Your reply should reproduce all the data below exactly while excluding the pictures.
━━ RECORD SET
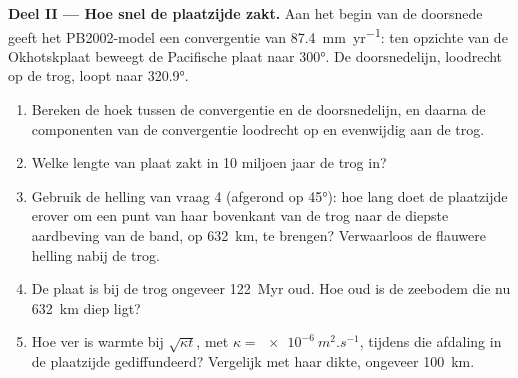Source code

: \begin{problem}
\medskip
\noindent\textbf{Deel II --- Hoe snel de plaatzijde zakt.} Aan het begin van de doorsnede geeft het PB2002-model een convergentie van \qty{87.4}{mm.yr^{-1}}: ten opzichte van de Okhotskplaat beweegt de Pacifische plaat naar  \ang{300}. De doorsnedelijn, loodrecht op de trog, loopt naar  \ang{320.9}.
\begin{enumerate}[resume]
  \item Bereken de hoek tussen de convergentie en de doorsnedelijn, en daarna de componenten van de convergentie loodrecht op en evenwijdig aan de trog.
  \item Welke lengte van plaat zakt in 10 miljoen jaar de trog in?
  \item Gebruik de helling van vraag 4 (afgerond op \ang{45}): hoe lang doet de plaatzijde erover om een punt van haar bovenkant van de trog naar de diepste aardbeving van de band, op \qty{632}{km}, te brengen? Verwaarloos de flauwere helling nabij de trog.
  \item De plaat is bij de trog ongeveer \qty{122}{Myr} oud. Hoe oud is de zeebodem die nu \qty{632}{km} diep ligt?
  \item Hoe ver is warmte bij $\sqrt{\kappa t}$, met $\kappa = \qty{e-6}{m^2.s^{-1}}$, tijdens die afdaling in de plaatzijde gediffundeerd? Vergelijk met haar dikte, ongeveer \qty{100}{km}.
\end{enumerate}


\end{problem}
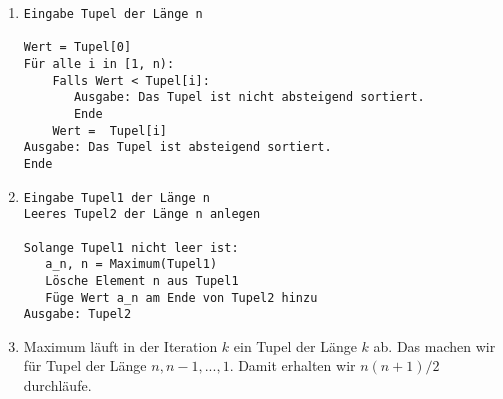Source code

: \begin{enumerate}
\item \begin{verbatim}
Eingabe Tupel der Länge n

Wert = Tupel[0]
Für alle i in [1, n):
    Falls Wert < Tupel[i]:
       Ausgabe: Das Tupel ist nicht absteigend sortiert.
       Ende
    Wert =  Tupel[i]
Ausgabe: Das Tupel ist absteigend sortiert.
Ende
\end{verbatim}
	
\item \begin{verbatim}
Eingabe Tupel1 der Länge n
Leeres Tupel2 der Länge n anlegen

Solange Tupel1 nicht leer ist:
   a_n, n = Maximum(Tupel1)
   Lösche Element n aus Tupel1
   Füge Wert a_n am Ende von Tupel2 hinzu	
Ausgabe: Tupel2
\end{verbatim}
	
	\item Maximum läuft in der Iteration $k$ ein Tupel der Länge $k$ ab. Das machen wir für Tupel der Länge $n, n-1, ..., 1$. Damit erhalten wir
	$n(n+1)/2$ durchläufe. 
\end{enumerate}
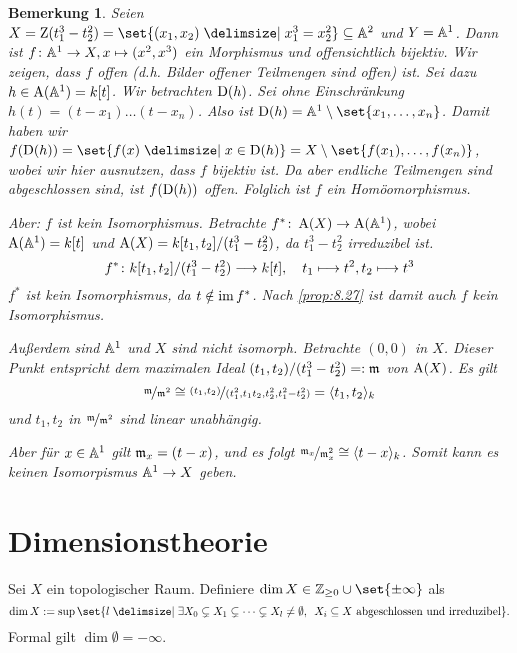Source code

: \documentclass[12pt,a4paper]{scrartcl}
\theoremstyle{cplain}
\theoremstyle{cdef}
\newtheorem{beme}[thmcounter]{Bemerkung}
\begin{document}
\begin{beme}
	Seien $X = \Z(t_1^3-t_2^2) = \set{(x_1,x_2)\given x_1^3 = x_2^2}\subseteq \IA^2$ und $Y = \mathbb A^1$. Dann ist $f\colon \mathbb A^1\to X, x\mapsto (x^2, x^3)$ ein Morphismus und offensichtlich bijektiv. Wir zeigen, dass $f$ offen (d.h. Bilder offener Teilmengen sind offen) ist. Sei dazu $h\in \operatorname{A}(\mathbb A^1) = k[t]$. Wir betrachten $\operatorname{D}(h)$. Sei ohne Einschränkung $h(t) = (t-x_1)\dots (t-x_n)$. Also ist $\D(h) = \IA^1\setminus\set{x_1,\dots, x_n}$. Damit haben wir $f(\D(h)) = \set{f(x)\given x\in \D(h)} = X\setminus\set{f(x_1),\dots, f(x_n)}$, wobei wir hier ausnutzen, dass $f$ bijektiv ist. Da aber endliche Teilmengen sind abgeschlossen sind, ist $f(\operatorname{D}(h))$ offen. Folglich ist $f$ ein Homöomorphismus.
	
	Aber: $f$ ist kein Isomorphismus. Betrachte $f^*\colon \operatorname{A}(X)\to \operatorname{A}(\mathbb A^1)$, wobei $\operatorname{A}(\mathbb A^1) = k[t]$ und $\operatorname{A}(X) = k[t_1,t_2]/(t_1^3-t_2^2)$, da $t_1^3-t_2^2$ irreduzibel ist.
	\[f^*\colon k[t_1,t_2]/(t_1^3-t_2^2) \longrightarrow k[t],\quad t_1\longmapsto t^2, t_2\longmapsto t^3\]
	$f^*$ ist kein Isomorphismus, da $t\notin \operatorname{im} f^*$. Nach \cref{prop:8.27} ist damit auch $f$ kein Isomorphismus.
	
	Außerdem sind $\mathbb A^1$ und $X$ sind nicht isomorph. Betrachte $(0,0)$ in $X$. Dieser Punkt entspricht dem maximalen Ideal $(t_1,t_2)/(t_1^3-t_2^2) =: \mathfrak{m}$ von $\operatorname{A}(X)$. Es gilt
	\[\nicefrac{\mathfrak{m}}{\mathfrak{m}^2} \cong \nicefrac{(t_1,t_2)}{(t_1^2, t_1t_2, t_2^2, t_1^2-t_2^2)} = \langle t_1,t_2\rangle_k \]
	und $t_1, t_2$ in $\nicefrac{\mathfrak{m}}{\mathfrak{m}^2}$ sind linear unabhängig.
	
	Aber für $x\in\mathbb A^1$ gilt $\mathfrak{m}_x = (t-x)$, und es folgt $\nicefrac{\mathfrak{m}_x}{\mathfrak{m}_x^2}\cong \langle t-x\rangle_k$. Somit kann es keinen Isomorpismus $\mathbb A^1\to X$ geben.
\end{beme}

\section{Dimensionstheorie}
\begin{defi}
	Sei $X$ ein topologischer Raum. Definiere $\dim X \in \IZ_{\ge 0}\cup \set{\pm \infty}$ als 
	\[\dim X := \sup \set{l\given \exists X_0\subsetneq X_1\subsetneq\dots \subsetneq X_l \neq \emptyset,\enspace X_i\subseteq X\text{ abgeschlossen und irreduzibel}}.\]
	Formal gilt $\dim\emptyset = -\infty$.
\end{defi}

\medskip
\end{document}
━━━━
• _ANSWER TO THE PROBLEM_
Source code

: \begin{problem}
\medskip
\noindent\textbf{Deel II --- Hoe snel de plaatzijde zakt.} Aan het begin van de doorsnede geeft het PB2002-model een convergentie van \qty{87.4}{mm.yr^{-1}}: ten opzichte van de Okhotskplaat beweegt de Pacifische plaat naar  \ang{300}. De doorsnedelijn, loodrecht op de trog, loopt naar  \ang{320.9}.
\begin{enumerate}[resume]
  \item Bereken de hoek tussen de convergentie en de doorsnedelijn, en daarna de componenten van de convergentie loodrecht op en evenwijdig aan de trog.
  \item Welke lengte van plaat zakt in 10 miljoen jaar de trog in?
  \item Gebruik de helling van vraag 4 (afgerond op \ang{45}): hoe lang doet de plaatzijde erover om een punt van haar bovenkant van de trog naar de diepste aardbeving van de band, op \qty{632}{km}, te brengen? Verwaarloos de flauwere helling nabij de trog.
  \item De plaat is bij de trog ongeveer \qty{122}{Myr} oud. Hoe oud is de zeebodem die nu \qty{632}{km} diep ligt?
  \item Hoe ver is warmte bij $\sqrt{\kappa t}$, met $\kappa = \qty{e-6}{m^2.s^{-1}}$, tijdens die afdaling in de plaatzijde gediffundeerd? Vergelijk met haar dikte, ongeveer \qty{100}{km}.
\end{enumerate}


\end{problem}
Source code

: \begin{enumerate}
\item \begin{verbatim}
Eingabe Tupel der Länge n

Wert = Tupel[0]
Für alle i in [1, n):
    Falls Wert < Tupel[i]:
       Ausgabe: Das Tupel ist nicht absteigend sortiert.
       Ende
    Wert =  Tupel[i]
Ausgabe: Das Tupel ist absteigend sortiert.
Ende
\end{verbatim}
	
\item \begin{verbatim}
Eingabe Tupel1 der Länge n
Leeres Tupel2 der Länge n anlegen

Solange Tupel1 nicht leer ist:
   a_n, n = Maximum(Tupel1)
   Lösche Element n aus Tupel1
   Füge Wert a_n am Ende von Tupel2 hinzu	
Ausgabe: Tupel2
\end{verbatim}
	
	\item Maximum läuft in der Iteration $k$ ein Tupel der Länge $k$ ab. Das machen wir für Tupel der Länge $n, n-1, ..., 1$. Damit erhalten wir
	$n(n+1)/2$ durchläufe. 
\end{enumerate}
Source code

: \documentclass[12pt,a4paper]{scrartcl}
\theoremstyle{cplain}
\theoremstyle{cdef}
\newtheorem{beme}[thmcounter]{Bemerkung}
\begin{document}
\begin{beme}
	Seien $X = \Z(t_1^3-t_2^2) = \set{(x_1,x_2)\given x_1^3 = x_2^2}\subseteq \IA^2$ und $Y = \mathbb A^1$. Dann ist $f\colon \mathbb A^1\to X, x\mapsto (x^2, x^3)$ ein Morphismus und offensichtlich bijektiv. Wir zeigen, dass $f$ offen (d.h. Bilder offener Teilmengen sind offen) ist. Sei dazu $h\in \operatorname{A}(\mathbb A^1) = k[t]$. Wir betrachten $\operatorname{D}(h)$. Sei ohne Einschränkung $h(t) = (t-x_1)\dots (t-x_n)$. Also ist $\D(h) = \IA^1\setminus\set{x_1,\dots, x_n}$. Damit haben wir $f(\D(h)) = \set{f(x)\given x\in \D(h)} = X\setminus\set{f(x_1),\dots, f(x_n)}$, wobei wir hier ausnutzen, dass $f$ bijektiv ist. Da aber endliche Teilmengen sind abgeschlossen sind, ist $f(\operatorname{D}(h))$ offen. Folglich ist $f$ ein Homöomorphismus.
	
	Aber: $f$ ist kein Isomorphismus. Betrachte $f^*\colon \operatorname{A}(X)\to \operatorname{A}(\mathbb A^1)$, wobei $\operatorname{A}(\mathbb A^1) = k[t]$ und $\operatorname{A}(X) = k[t_1,t_2]/(t_1^3-t_2^2)$, da $t_1^3-t_2^2$ irreduzibel ist.
	\[f^*\colon k[t_1,t_2]/(t_1^3-t_2^2) \longrightarrow k[t],\quad t_1\longmapsto t^2, t_2\longmapsto t^3\]
	$f^*$ ist kein Isomorphismus, da $t\notin \operatorname{im} f^*$. Nach \cref{prop:8.27} ist damit auch $f$ kein Isomorphismus.
	
	Außerdem sind $\mathbb A^1$ und $X$ sind nicht isomorph. Betrachte $(0,0)$ in $X$. Dieser Punkt entspricht dem maximalen Ideal $(t_1,t_2)/(t_1^3-t_2^2) =: \mathfrak{m}$ von $\operatorname{A}(X)$. Es gilt
	\[\nicefrac{\mathfrak{m}}{\mathfrak{m}^2} \cong \nicefrac{(t_1,t_2)}{(t_1^2, t_1t_2, t_2^2, t_1^2-t_2^2)} = \langle t_1,t_2\rangle_k \]
	und $t_1, t_2$ in $\nicefrac{\mathfrak{m}}{\mathfrak{m}^2}$ sind linear unabhängig.
	
	Aber für $x\in\mathbb A^1$ gilt $\mathfrak{m}_x = (t-x)$, und es folgt $\nicefrac{\mathfrak{m}_x}{\mathfrak{m}_x^2}\cong \langle t-x\rangle_k$. Somit kann es keinen Isomorpismus $\mathbb A^1\to X$ geben.
\end{beme}

\section{Dimensionstheorie}
\begin{defi}
	Sei $X$ ein topologischer Raum. Definiere $\dim X \in \IZ_{\ge 0}\cup \set{\pm \infty}$ als 
	\[\dim X := \sup \set{l\given \exists X_0\subsetneq X_1\subsetneq\dots \subsetneq X_l \neq \emptyset,\enspace X_i\subseteq X\text{ abgeschlossen und irreduzibel}}.\]
	Formal gilt $\dim\emptyset = -\infty$.
\end{defi}

\medskip
\end{document}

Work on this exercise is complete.